■ WHAT YOU SHOULD DO: Go over the entries below line by line, copying each one that contains the word "filter".

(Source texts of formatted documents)
[Start of Attachment]

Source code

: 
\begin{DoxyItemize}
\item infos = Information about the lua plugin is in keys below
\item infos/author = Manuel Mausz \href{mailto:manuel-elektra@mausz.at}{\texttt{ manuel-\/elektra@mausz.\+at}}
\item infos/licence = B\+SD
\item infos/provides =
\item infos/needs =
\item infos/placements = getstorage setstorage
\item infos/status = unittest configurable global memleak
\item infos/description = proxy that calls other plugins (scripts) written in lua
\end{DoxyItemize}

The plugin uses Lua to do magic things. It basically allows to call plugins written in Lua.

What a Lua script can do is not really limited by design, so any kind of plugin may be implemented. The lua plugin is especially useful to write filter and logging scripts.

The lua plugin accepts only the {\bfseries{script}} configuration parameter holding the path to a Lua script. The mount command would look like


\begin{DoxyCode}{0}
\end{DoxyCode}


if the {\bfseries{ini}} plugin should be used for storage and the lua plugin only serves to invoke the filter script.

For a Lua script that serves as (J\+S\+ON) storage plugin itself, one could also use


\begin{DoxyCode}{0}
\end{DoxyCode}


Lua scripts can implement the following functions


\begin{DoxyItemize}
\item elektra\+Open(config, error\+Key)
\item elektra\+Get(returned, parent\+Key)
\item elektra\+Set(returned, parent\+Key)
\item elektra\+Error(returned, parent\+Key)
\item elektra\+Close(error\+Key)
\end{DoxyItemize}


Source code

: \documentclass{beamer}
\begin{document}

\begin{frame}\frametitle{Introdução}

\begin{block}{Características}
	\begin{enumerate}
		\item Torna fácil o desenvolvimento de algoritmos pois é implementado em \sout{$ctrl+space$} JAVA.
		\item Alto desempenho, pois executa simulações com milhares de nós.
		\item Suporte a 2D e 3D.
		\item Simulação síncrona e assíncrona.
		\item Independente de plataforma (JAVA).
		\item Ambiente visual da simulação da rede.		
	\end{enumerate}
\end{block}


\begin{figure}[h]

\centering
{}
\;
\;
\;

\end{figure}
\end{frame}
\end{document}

[End of Attachment]

■ THE ANSWER:
What a Lua script can do is not really limited by design, so any kind of plugin may be implemented. The lua plugin is especially useful to write filter and logging scripts.
if the {\bfseries{ini}} plugin should be used for storage and the lua plugin only serves to invoke the filter script.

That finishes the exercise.